Update: Writing Stories With the James Bay Cree: Ruth DyckFehderau

EFS adjunct professor and instructor Ruth DyckFehderau is providing an update on her writing of nonfiction stories on commission for the James Bay Cree of Northern Québec.

Ruth DyckFehderau - 15 April 2021

Since 2013 or so, I’ve been writing nonfiction stories on commission for the James Bay Cree of Northern Québec (and teaching in EFS part time). Geoff McMaster wrote here about the first book project I did with James Bay Cree storytellers, The Sweet Bloods of Eeyou Istchee: Stories of Diabetes and the James Bay Cree (2017).

I am commissioned by the public health sector of the James Bay Cree (art/story is important to healing), Cree Board of Health and Social Services (CBHSSJB). They hold copyright, and I post here with their permission. Our distributor is Wilfrid Laurier University Press.

The James Bay Cree publish a great deal of material – for instance, this hunting magazine and this news biweekly – but, to the best of my knowledge, Sweet Bloods was the first CBHSSJB publication intentionally marketed to non-Indigenous Canada. The second edition is currently in press.

I’m the writer, but the project itself was a team effort with many people facilitating everything from translation to my travels in remote areas to locating storytellers on the vast Eeyou Istchee territory (over 400,000 km2) and locating them again to correct/approve drafts and more. There’s a sample story here and alternate link here. All proceeds go to long-term health care in Eeyou Istchee.

Since the original publication of Sweet Bloods, we’ve embarked on a number of related projects. For instance, we recorded the book into audio format. The reader is Cree artist/musician Matthew Iserhoff of Juno-winning group CerAmony. Iserhoff lives in a Cree and Inuit community on Hudson Bay called Whapmagoostui or Kuujjuarapik, depending on whether you’re on the Cree or Inuit side of town. The community has no connecting roads, no cell reception, and limited bandwidth, so we couldn’t use the usual file-sharing technologies. Pilfering quiet times between construction noises, weather-off-the-Bay noises, and kids-at-home-for-lockdown noises, Matthew recorded the entire 280-page book onto a portable hard-drive which he then snail-mailed south to WLUP who looked after getting it onto audiobook platforms like Hoopla, Kobo, and audiobooks, with Apple and Audible forthcoming.

We are also gradually translating Sweet Bloods into several languages. The translations are intended for language-learning and -retention and, consequently, appear in two series of 27 single-story books: One in Ojibwe (transl. Pat Ningewance) and English side-by-side, and one in Northern East Cree (transl. Luci Bobbish-Salt), Southern East Cree (transl. Louise Blacksmith), French (transl. Valérie Duro), and English in four side-by-side columns. We’re releasing five or six stories at a time and we expect this project to take several years to complete. Below, see one cover from each series.

The Story of Rose Swallow of Chisasibi  The Story of Emily Wesley of Ouje-Bougoumou

The stories are being illustrated by Cree youth artists. The illustration below, on the inner title page of one of the books, for instance, was done by Darius Trapper Mianscum of the Mikw Chiyâm Arts Concentration program in the Cree Nation of Mistissini, QC.
The Story of Emily Wesley inner title page by Darius Trapper Mianscum

One of the many challenges of this translation project has been that the electronic system used by Library and Archives Canada, from whom we get ISBNs and other bibliographic data, cannot yet read syllabics. They’re working on it, but the current system replaces each syllabic with a question mark.
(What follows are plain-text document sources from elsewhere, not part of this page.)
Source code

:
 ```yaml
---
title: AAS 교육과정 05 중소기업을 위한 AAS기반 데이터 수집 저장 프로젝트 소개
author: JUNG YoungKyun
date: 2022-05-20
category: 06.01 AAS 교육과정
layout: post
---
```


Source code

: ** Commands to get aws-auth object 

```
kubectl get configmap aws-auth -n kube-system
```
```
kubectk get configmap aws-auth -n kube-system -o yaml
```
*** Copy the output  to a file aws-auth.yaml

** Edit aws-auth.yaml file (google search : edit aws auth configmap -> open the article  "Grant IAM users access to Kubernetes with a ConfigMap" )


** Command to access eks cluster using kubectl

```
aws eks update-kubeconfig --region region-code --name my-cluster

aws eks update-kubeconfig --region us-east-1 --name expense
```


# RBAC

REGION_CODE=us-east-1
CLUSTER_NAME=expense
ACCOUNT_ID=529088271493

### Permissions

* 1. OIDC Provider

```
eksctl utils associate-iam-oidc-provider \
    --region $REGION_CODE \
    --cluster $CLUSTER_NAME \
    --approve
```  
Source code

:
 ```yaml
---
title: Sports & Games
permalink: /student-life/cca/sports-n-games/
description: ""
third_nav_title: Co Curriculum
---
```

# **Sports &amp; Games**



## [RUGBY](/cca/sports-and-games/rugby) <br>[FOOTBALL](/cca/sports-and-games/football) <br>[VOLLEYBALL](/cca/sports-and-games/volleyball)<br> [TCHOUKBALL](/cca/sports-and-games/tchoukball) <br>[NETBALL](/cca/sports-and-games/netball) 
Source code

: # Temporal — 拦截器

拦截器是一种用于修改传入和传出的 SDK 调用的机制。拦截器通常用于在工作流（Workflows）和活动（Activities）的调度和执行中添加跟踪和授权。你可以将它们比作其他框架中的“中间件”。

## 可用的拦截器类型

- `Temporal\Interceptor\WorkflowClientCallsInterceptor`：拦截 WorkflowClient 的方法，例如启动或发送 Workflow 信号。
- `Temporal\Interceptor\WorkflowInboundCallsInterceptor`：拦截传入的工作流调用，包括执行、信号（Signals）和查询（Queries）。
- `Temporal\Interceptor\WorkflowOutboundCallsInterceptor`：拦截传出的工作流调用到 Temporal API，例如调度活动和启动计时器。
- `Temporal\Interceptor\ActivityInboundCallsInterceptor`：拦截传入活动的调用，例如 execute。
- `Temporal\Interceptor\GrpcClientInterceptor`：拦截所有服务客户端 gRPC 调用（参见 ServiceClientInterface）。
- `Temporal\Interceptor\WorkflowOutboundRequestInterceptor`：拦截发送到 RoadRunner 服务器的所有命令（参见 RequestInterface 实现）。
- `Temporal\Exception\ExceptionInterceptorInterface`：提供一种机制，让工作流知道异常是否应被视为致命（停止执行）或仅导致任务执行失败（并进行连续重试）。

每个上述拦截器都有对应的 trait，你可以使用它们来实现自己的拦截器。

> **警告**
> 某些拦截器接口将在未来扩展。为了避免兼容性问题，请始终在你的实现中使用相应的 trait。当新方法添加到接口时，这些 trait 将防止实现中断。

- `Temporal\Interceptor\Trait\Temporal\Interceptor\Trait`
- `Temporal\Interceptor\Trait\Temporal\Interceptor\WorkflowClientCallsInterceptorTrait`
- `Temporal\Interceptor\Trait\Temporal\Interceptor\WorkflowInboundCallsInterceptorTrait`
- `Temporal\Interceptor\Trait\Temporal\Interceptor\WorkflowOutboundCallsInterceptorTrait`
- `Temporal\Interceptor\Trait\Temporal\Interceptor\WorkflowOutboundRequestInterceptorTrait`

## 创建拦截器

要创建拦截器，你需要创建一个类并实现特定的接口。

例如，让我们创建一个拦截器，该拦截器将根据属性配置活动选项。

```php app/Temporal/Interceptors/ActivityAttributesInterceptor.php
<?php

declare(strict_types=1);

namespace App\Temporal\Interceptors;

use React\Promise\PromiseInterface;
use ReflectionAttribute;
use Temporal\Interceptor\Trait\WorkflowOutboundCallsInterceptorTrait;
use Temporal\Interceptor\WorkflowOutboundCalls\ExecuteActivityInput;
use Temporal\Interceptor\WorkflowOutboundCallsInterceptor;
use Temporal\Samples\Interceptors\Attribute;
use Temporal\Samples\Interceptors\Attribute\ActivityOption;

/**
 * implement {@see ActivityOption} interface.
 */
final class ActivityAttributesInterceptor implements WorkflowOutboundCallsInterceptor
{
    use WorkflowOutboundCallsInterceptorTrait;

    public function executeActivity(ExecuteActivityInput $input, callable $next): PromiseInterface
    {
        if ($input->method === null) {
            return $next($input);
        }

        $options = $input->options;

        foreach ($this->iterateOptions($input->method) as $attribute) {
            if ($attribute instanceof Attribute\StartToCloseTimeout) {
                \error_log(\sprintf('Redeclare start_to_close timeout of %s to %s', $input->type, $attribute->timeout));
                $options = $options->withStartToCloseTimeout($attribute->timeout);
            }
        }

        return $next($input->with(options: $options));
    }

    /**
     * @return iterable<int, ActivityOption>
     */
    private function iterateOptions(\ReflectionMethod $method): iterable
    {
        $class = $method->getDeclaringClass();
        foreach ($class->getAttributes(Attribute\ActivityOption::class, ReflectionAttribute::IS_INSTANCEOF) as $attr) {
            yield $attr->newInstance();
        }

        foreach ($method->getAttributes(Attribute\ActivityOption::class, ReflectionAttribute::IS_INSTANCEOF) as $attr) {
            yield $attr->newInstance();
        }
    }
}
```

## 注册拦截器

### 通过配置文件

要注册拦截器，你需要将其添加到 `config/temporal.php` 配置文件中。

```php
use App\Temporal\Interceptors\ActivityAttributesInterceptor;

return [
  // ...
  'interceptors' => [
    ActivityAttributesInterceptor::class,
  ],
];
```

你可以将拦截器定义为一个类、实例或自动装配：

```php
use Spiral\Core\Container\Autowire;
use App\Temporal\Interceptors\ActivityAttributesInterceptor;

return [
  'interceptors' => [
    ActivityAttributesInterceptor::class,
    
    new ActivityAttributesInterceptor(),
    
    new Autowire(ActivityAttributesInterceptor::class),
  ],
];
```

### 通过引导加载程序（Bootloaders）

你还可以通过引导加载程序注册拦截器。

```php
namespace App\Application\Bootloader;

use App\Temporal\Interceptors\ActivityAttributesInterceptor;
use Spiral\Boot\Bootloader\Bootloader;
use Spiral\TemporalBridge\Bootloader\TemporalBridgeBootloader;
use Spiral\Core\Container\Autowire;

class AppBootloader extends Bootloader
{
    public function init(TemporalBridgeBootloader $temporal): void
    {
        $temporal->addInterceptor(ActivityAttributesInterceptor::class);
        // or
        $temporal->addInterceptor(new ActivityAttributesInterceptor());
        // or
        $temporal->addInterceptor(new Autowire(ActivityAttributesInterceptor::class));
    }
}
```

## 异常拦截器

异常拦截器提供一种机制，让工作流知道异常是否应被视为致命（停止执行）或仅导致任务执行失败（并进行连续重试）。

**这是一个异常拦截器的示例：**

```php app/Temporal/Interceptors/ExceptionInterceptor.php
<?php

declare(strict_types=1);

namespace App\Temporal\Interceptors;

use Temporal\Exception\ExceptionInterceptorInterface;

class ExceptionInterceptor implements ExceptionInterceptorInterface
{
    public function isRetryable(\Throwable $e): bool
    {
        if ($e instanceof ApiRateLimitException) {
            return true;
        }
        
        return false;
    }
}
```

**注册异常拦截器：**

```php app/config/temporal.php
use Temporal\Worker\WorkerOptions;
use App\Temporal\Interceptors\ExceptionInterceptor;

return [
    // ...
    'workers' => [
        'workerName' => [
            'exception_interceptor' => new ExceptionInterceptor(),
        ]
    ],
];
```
Across the country, many Indigenous people live with diabetes – and diabetes often comes with vision impairment that makes reading a traditionally designed printed page very difficult. Serifs, kerning, glyph spacing, justification, and other aspects of traditional book design all contribute to visual exhaustion. Many of our readers, for instance, find large-print (16- or 18-pt) Times New Roman font considerably more difficult to read than 10-point Verdana. From the outset, then, we’ve been relying on the advice of visually impaired readers, accessible design consultants (like EFS alum Jocelyn Brown), and various clear-print guidelines to produce accessibly designed books. The undecorated look of the text might be off-putting for some or look amateurish to others, but readers with visual impairment comment gratefully on being able to read much further without tiring.

We also try to prevent any pages in the books from looking like government letters. Historically, government letters brought orders to send children to Indian Residential Schools or, worse, news of death or permanent injury in those schools. A page that looks like a government letter, then, can trigger intense emotions in Indigenous readers.

Look for more on accessible and Indigenous book design here soon. We’re building a webpage on the topic.

Currently, I’m working, again with Cree storytellers, to finish up the first in a series of books: Finding Our Way Home: Indian Residential School Recovery Stories of the James Bay Cree, Vol 1. We expect to go to print in 2022. More on that in my next update.

I’m grateful to be able to continue to work with storytellers, translators, and all the other people who are making these projects possible.